Agitó una mano en señal de despedida y se descolgó
por un cable de bajada sin mirar hacia atrás.
Aparentemente yo había aceptado tomar la copa que
me debía durante la fiesta. Allí no le costaría ni un
céntimo.
Pensé ir a buscar otra vez a Sheri, pero decidí no
hacerlo. Me encontraba en una parte de Pórtico que no
conocía, y naturalmente había dejado el mapa en mi
habitación. Eché a andar sin rumbo fijo, más o menos
al azar, dejando atrás algunas encrucijadas donde
varios túneles olían a humedad y polvo y estaban muy
poco concurridos, hasta llegar a una sección habitada
que parecía pertenecer a los europeos orientales. No
reconocí ningún idioma, pero había pequeñas notas y
letreros murales colgando de la abundante hiedra que
parecían escritos en alfabeto cirílico o algo por el estilo.
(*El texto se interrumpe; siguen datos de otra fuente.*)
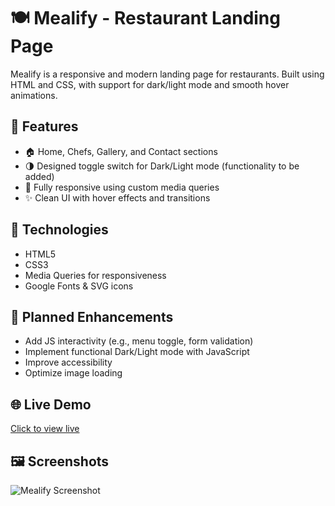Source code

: # 🍽️ Mealify - Restaurant Landing Page  

Mealify is a responsive and modern landing page for restaurants. Built using HTML and CSS, with support for dark/light mode and smooth hover animations.  

## 🚀 Features  
- 🏠 Home, Chefs, Gallery, and Contact sections  
- 🌗 Designed toggle switch for Dark/Light mode (functionality to be added)
- 📱 Fully responsive using custom media queries  
- ✨ Clean UI with hover effects and transitions  

## 🧰 Technologies  
- HTML5  
- CSS3  
- Media Queries for responsiveness  
- Google Fonts & SVG icons  

## 🔧 Planned Enhancements  
- Add JS interactivity (e.g., menu toggle, form validation)  
- Implement functional Dark/Light mode with JavaScript
- Improve accessibility  
- Optimize image loading  

## 🌐 Live Demo  
[Click to view live](https://alyaa1234.github.io/Mealify-Website/)

## 🖼️ Screenshots  
![Mealify Screenshot](./imgs/website-full-screen-shoot.png)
Llegué a un pozo, reflexioné un momento, y después
agarré el cable de subida. Lo mejor que puedes hacer
para no perderte en Pórtico es subir hasta que llegas al
huso, donde termina la «ascensión».
Pero esta vez pasé frente a Central Park e,
impulsivamente, solté el cable de subida con la
intención de sentarme un rato bajo un árbol.